Nigel Murray

Medal record

Boccia

Representing Great Britain

Paralympic Games

World Championships

= Nigel Murray =

British Paralympic athlete (born 1964)

Nigel Patrick Murray (born 22 May 1964) is a British Paralympic athlete. He is twelve time English National Champion and seven time British Champion and multiple Paralympic medal winner in the sport of boccia.

Murray was born in Leamington Spa. He won gold in the BC2 class during the 2000 Summer Paralympics in Sydney, Australia. Although he only reached the quarter-finals in Athens four years later he followed this up with a silver medal in the same event, and a gold medal in the team event, during the 2008 Summer Paralympics in Beijing, China.

Since Beijing Murray has continued to win medals with a bronze in the European championship individual event in 2009 and a silver at the World championship a year later.

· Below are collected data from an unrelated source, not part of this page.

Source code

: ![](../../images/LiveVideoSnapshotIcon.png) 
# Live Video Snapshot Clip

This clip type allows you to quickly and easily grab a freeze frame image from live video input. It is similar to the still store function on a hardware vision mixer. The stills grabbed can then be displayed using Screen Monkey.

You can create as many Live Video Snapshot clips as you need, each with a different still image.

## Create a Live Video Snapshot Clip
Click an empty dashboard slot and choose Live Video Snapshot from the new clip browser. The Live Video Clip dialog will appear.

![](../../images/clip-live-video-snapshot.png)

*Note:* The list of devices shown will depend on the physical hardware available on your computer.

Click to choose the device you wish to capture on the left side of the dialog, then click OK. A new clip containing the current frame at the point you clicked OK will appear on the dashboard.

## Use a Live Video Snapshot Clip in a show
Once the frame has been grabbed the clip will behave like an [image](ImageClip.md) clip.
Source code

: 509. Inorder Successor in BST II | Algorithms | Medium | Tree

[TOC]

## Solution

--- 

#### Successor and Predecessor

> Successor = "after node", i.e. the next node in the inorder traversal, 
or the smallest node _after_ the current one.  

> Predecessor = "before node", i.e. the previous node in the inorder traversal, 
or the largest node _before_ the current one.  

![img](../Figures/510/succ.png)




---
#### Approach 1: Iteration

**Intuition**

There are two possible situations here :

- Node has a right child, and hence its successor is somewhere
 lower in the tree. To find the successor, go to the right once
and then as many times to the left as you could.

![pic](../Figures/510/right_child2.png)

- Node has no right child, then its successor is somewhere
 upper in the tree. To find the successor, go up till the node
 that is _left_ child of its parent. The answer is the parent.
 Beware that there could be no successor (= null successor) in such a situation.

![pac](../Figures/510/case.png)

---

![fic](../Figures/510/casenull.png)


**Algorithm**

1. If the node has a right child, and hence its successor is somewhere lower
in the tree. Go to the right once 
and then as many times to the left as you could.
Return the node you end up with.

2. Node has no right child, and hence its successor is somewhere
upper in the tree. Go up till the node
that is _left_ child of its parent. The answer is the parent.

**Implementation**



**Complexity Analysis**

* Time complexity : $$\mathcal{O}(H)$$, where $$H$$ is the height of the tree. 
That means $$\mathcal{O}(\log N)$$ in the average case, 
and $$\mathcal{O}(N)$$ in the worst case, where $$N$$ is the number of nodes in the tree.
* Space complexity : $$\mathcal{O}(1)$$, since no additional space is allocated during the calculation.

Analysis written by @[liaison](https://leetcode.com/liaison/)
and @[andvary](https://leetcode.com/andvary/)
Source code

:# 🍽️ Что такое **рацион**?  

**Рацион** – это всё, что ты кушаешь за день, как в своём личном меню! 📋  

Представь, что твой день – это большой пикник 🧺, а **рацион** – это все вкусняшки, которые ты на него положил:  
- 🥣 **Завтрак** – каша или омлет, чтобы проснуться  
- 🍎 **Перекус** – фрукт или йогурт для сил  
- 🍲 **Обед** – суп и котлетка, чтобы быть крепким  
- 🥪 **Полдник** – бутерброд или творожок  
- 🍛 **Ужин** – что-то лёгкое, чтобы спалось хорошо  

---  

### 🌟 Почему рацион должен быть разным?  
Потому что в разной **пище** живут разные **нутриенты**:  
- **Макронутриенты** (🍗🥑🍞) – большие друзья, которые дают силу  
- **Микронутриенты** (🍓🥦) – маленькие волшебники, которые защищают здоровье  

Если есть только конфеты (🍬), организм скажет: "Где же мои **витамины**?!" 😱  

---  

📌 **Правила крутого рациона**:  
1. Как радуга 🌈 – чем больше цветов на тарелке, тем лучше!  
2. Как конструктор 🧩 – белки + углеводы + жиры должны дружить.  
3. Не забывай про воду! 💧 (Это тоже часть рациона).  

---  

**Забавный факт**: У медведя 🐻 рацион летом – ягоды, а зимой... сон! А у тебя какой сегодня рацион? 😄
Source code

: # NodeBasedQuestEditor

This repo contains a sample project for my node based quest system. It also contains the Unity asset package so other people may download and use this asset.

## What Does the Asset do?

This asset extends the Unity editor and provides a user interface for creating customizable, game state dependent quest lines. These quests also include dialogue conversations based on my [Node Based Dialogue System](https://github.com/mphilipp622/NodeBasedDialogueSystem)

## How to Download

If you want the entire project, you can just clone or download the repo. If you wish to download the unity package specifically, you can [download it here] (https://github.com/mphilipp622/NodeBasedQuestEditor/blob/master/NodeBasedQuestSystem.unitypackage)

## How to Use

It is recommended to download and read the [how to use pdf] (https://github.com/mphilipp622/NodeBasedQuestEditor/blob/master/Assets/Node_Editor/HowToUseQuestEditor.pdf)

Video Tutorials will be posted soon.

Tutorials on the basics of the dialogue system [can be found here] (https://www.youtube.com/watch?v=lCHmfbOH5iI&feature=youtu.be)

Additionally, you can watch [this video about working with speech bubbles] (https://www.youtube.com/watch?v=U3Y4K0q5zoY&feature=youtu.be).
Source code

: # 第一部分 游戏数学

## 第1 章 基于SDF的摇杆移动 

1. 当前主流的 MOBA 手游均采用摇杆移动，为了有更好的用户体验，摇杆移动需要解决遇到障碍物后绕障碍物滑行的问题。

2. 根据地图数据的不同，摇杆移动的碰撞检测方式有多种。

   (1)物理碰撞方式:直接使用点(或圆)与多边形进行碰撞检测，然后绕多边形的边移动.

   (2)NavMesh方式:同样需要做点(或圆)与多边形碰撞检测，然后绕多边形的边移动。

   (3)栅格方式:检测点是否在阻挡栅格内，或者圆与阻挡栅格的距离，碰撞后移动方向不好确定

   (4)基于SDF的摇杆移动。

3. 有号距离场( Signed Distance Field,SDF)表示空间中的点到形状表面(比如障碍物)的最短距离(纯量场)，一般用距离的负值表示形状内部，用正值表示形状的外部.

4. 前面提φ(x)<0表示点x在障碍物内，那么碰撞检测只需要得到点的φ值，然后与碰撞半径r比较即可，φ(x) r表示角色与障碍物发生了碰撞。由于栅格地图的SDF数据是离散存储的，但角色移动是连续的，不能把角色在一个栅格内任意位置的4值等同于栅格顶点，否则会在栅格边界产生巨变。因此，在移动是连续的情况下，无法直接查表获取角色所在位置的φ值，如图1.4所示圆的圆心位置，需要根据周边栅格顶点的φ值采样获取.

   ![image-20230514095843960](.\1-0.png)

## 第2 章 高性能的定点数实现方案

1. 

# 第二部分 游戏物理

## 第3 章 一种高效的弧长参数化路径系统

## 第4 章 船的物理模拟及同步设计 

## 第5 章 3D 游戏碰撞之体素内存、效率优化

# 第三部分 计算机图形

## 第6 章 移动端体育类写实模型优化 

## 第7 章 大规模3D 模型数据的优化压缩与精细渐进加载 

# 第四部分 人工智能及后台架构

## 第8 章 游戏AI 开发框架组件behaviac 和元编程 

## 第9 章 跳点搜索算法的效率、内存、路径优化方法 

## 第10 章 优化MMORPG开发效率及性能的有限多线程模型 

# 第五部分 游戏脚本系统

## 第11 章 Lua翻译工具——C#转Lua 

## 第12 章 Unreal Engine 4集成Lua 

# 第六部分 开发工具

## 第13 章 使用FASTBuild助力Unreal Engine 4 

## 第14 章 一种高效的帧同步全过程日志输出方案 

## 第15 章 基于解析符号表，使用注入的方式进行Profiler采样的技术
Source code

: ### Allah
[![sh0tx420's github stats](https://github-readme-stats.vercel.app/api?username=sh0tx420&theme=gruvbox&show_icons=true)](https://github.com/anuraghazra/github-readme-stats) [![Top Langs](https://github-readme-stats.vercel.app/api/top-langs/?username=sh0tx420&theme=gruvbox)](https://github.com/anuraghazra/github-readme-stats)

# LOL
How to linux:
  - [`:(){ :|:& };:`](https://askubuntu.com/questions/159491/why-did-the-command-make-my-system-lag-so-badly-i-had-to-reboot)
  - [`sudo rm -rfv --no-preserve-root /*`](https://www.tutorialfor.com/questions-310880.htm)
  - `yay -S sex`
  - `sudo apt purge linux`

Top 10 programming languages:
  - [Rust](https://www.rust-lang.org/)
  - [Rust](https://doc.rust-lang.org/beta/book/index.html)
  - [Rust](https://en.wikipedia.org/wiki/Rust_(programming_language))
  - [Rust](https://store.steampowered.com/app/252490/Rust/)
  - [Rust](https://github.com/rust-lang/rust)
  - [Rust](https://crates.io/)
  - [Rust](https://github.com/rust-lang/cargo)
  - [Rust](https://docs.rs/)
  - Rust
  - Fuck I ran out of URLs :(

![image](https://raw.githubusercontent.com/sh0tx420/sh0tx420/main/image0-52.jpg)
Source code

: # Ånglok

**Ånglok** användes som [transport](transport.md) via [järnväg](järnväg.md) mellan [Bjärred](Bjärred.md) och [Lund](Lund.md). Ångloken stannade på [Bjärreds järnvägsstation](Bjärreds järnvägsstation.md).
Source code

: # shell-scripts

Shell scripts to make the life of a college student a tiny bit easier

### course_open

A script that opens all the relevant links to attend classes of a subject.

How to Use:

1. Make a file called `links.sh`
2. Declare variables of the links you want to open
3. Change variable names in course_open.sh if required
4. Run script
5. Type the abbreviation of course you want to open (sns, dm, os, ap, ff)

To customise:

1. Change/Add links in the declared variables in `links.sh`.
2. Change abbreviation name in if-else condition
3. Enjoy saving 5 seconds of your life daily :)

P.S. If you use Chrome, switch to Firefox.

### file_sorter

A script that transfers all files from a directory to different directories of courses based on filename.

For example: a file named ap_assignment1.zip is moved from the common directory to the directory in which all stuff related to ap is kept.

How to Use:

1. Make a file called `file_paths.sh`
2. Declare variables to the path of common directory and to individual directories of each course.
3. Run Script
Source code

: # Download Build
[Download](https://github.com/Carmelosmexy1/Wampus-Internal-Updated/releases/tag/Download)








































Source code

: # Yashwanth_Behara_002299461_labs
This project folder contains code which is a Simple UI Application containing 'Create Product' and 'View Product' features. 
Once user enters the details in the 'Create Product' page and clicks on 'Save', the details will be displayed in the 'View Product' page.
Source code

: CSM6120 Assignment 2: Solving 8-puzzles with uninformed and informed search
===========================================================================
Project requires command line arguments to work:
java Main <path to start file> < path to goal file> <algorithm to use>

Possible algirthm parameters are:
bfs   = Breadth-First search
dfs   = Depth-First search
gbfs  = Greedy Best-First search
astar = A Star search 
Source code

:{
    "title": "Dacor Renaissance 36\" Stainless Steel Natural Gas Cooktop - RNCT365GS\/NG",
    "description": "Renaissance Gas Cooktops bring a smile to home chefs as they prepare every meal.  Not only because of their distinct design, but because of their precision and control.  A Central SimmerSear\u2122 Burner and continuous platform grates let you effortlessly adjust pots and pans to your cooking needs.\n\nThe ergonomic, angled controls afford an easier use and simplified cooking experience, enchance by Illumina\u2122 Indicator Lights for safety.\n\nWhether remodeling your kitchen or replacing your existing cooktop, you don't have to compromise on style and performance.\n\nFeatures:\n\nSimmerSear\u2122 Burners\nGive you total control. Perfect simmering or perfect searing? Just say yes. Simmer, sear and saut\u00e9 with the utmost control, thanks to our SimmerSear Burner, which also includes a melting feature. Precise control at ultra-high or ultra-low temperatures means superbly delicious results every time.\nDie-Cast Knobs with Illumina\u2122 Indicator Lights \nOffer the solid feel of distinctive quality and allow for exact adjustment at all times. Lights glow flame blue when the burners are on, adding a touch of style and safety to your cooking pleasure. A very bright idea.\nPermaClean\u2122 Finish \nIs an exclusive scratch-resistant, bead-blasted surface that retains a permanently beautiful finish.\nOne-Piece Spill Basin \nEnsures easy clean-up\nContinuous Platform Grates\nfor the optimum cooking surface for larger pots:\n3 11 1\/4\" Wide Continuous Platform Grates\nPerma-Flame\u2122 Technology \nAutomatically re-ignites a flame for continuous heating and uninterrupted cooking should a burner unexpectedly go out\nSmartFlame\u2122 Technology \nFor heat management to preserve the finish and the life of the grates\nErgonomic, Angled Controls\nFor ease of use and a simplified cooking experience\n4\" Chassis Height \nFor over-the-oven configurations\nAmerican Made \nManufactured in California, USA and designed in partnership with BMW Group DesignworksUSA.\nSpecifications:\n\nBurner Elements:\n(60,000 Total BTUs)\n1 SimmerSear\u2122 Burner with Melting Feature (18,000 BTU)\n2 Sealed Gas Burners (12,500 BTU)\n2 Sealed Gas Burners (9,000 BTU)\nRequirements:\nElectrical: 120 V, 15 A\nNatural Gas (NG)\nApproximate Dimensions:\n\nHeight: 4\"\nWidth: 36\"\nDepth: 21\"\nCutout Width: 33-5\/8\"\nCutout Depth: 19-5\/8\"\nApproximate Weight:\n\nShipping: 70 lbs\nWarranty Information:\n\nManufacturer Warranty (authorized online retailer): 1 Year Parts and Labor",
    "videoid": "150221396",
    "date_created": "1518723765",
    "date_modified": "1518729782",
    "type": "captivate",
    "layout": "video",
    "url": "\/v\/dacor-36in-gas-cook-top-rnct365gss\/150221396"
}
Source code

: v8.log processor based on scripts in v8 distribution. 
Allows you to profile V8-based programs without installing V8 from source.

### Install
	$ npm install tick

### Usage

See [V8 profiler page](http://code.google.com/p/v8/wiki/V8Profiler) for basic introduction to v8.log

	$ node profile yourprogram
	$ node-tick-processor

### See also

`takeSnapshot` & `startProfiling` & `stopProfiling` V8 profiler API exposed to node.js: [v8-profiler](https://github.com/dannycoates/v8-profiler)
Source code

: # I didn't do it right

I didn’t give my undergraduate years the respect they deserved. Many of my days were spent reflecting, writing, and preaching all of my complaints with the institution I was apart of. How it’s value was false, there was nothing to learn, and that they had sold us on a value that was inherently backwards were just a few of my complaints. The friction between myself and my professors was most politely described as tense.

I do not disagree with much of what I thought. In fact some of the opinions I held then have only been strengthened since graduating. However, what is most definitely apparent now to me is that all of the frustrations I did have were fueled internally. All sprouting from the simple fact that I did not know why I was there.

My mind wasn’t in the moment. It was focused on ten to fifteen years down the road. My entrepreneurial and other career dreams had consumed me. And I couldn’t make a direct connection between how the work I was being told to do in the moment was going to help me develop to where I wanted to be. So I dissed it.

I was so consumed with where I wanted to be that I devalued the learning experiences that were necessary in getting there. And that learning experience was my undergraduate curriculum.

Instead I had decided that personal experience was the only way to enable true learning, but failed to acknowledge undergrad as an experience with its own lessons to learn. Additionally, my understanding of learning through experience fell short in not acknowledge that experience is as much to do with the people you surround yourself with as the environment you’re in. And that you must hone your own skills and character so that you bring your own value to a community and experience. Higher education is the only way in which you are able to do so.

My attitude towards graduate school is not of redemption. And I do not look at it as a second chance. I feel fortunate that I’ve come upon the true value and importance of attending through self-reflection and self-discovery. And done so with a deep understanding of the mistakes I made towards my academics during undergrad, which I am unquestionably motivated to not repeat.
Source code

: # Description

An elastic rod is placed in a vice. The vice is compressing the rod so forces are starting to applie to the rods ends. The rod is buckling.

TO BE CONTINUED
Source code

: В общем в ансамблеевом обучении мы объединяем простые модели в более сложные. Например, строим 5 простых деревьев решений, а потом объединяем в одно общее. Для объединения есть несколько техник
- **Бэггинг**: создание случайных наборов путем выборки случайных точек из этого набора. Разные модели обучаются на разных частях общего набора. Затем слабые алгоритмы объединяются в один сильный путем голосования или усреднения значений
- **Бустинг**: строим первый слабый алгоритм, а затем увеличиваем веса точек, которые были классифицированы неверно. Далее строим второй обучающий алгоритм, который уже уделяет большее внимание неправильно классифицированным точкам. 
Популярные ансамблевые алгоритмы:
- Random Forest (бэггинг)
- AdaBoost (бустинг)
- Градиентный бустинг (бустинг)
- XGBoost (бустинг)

He was part of the team that took gold at the 2009 Euros. He then took part in the 2012 Paralympics, winning Bronze in the Team BC1–2 event.

Murray was appointed Member of the Order of the British Empire (MBE) in the 2013 New Year Honours for services to boccia.

The current world number 16, Murray lives in Royal Leamington Spa, Warwickshire, and is a fan of Leamington F.C.